# Favorite fictional flying machine



## Velius (Sep 30, 2008)

Haven’t seen this posted up so- what is your favorite fictional flying machine/aircraft from any movie or TV series? 

I've always liked the starships from Star Wars. The A-Wing and speeder bike has always been my favorites. 8)


----------



## Njaco (Sep 30, 2008)

The drop-ship from Aliens. Cool!!


----------



## SoD Stitch (Sep 30, 2008)

Do spacecraft count? My all-time favorite is the original USS Enterprise, NCC-1701; no other spacecraft, before or since, looks like it.


----------



## timshatz (Sep 30, 2008)

The airplane a friend of mine is building. It supposed to fly...


----------



## Thorlifter (Sep 30, 2008)

The original Battlestar Galactica was always cool to me.


----------



## ccheese (Sep 30, 2008)

How about the Klingon "Bird of Prey" ? No one else had the cloaking device !!

Charles


----------



## Wurger (Sep 30, 2008)

U.S.S. "Defiant" of Deep Space Nine


----------



## ratdog (Sep 30, 2008)

the death star is awesome!!


----------



## Wurger (Sep 30, 2008)

Possible.....


----------



## FLYBOYJ (Sep 30, 2008)




----------



## RabidAlien (Sep 30, 2008)

Star Wars....the B-wing fighter/bomber. Second to that is the TIE Interceptor.


----------



## ratdog (Sep 30, 2008)

look at the top of that thing it looks like a mules head!!


----------



## GrauGeist (Sep 30, 2008)

You know, I was kinda partial to Sky Captain's special P-40...


----------



## Njaco (Sep 30, 2008)

Grau, totally forgot about that one!!


----------



## RabidAlien (Sep 30, 2008)

I always thought Sky Captain should've held out for the P-38 model. Two fuselages....think of all the toys Dex could hide in there!!!


----------



## Catch22 (Sep 30, 2008)




----------



## GrauGeist (Sep 30, 2008)

A P-38 could have stowed more stuff, for sure...but for the cool-retro factor, you just can't beat a P-40, unless it's something like a Lockheed Electra...


----------



## Flyboy2 (Sep 30, 2008)

Gotta love the X-wing. Good choice Catch22. I also like the Mellinium Falcon quite a bit


----------



## Emon_Essex (Sep 30, 2008)

ccheese said:


> How about the Klingon "Bird of Prey" ? No one else had the cloaking device !!
> 
> Charles



I hate to point this out, but the pic is of a Klingon batlecruiser. This is a Bird-of-Prey:





I also like these:


----------



## GrauGeist (Sep 30, 2008)

Well, if we're gonna talk spacecraft, then I'll go with "Romey"...uh, and the ship too...lol

I though Andromeda Ascendant was just about as cool as it got...


----------



## Old Wizard (Sep 30, 2008)

GrauGeist said:


> Well, if we're gonna talk spacecraft, then I'll go with "Romey"...uh, and the ship too...lol
> 
> I though Andromeda Ascendant was just about as cool as it got...

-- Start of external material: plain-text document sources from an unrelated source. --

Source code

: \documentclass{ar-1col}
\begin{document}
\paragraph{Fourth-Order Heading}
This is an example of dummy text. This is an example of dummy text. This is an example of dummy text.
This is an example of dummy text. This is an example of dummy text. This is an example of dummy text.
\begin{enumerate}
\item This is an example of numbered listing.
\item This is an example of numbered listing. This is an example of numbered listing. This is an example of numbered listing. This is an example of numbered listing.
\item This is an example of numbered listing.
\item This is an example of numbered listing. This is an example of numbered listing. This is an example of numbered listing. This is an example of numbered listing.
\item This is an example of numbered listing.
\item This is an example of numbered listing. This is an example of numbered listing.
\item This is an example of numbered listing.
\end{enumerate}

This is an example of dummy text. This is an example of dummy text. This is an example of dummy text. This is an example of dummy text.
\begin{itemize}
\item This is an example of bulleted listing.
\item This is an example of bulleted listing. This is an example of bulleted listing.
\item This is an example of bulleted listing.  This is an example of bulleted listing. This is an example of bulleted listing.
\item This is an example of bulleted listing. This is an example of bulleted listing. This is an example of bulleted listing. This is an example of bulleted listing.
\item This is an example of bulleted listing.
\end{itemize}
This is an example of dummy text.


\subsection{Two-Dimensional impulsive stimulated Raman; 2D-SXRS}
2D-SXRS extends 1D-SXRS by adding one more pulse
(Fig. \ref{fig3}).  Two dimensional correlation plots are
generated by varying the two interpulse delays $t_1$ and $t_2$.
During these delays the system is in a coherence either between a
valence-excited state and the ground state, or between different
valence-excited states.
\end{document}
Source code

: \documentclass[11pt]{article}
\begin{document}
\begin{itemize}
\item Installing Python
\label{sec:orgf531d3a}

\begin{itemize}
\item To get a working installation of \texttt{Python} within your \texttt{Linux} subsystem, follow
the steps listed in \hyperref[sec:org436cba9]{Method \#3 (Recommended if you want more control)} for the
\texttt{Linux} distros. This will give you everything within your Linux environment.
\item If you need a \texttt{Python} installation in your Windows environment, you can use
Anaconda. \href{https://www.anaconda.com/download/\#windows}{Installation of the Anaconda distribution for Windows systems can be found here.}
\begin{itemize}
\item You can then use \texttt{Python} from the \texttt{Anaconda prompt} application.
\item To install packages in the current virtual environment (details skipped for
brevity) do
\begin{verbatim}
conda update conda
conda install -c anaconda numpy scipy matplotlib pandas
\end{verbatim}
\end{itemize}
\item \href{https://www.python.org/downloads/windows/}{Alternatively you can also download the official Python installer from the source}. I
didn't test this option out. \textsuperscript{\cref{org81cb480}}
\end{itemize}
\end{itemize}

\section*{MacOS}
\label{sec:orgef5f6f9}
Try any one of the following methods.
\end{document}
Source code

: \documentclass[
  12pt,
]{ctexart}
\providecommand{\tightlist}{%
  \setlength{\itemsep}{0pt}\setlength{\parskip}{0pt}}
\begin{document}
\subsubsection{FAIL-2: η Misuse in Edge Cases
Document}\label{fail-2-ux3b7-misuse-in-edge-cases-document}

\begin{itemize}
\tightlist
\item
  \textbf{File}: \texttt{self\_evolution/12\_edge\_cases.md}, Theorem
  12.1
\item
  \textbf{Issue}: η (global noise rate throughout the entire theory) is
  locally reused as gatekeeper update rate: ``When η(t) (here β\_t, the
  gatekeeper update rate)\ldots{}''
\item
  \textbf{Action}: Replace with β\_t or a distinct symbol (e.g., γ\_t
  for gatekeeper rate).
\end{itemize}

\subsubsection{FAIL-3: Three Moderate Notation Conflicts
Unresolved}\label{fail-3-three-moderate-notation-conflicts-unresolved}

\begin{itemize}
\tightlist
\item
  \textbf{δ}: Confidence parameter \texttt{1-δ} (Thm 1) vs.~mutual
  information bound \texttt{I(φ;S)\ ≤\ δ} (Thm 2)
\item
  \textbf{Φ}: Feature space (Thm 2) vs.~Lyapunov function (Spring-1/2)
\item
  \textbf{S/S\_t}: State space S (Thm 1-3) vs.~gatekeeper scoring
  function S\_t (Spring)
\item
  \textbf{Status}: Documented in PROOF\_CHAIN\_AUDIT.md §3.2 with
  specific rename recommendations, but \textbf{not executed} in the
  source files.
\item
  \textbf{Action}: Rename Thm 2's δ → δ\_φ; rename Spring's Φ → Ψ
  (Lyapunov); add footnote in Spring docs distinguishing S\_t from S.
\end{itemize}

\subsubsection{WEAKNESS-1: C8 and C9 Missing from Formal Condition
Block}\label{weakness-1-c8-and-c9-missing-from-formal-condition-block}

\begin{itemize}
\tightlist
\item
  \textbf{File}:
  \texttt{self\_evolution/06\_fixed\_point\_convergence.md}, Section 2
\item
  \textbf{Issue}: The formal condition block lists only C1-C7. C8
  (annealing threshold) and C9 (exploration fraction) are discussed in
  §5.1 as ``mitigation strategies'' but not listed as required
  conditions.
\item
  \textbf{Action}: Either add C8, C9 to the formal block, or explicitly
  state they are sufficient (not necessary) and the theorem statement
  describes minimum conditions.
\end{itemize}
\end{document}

And comes with a very cute and sexy avatar. 
Then there's Wonder Woman's invisible airplane.


----------



## GrauGeist (Sep 30, 2008)

I think this would just about round out most of my favs in a few categories...The Soviet stealth fighter from Firefox...

As far as Helos go, I'd say Blue Thunder rocks...and is far better than Air Wolf!

(and I agree, Old Wizard...Lexa Doig is HOT!)


----------



## magnocain (Sep 30, 2008)

I like the "E".





And the Gunship.





And the ARC-170.


----------



## HoHun (Oct 1, 2008)

Hi Velius,

>Haven’t seen this posted up so- what is your favorite fictional flying machine/aircraft from any movie or TV series? 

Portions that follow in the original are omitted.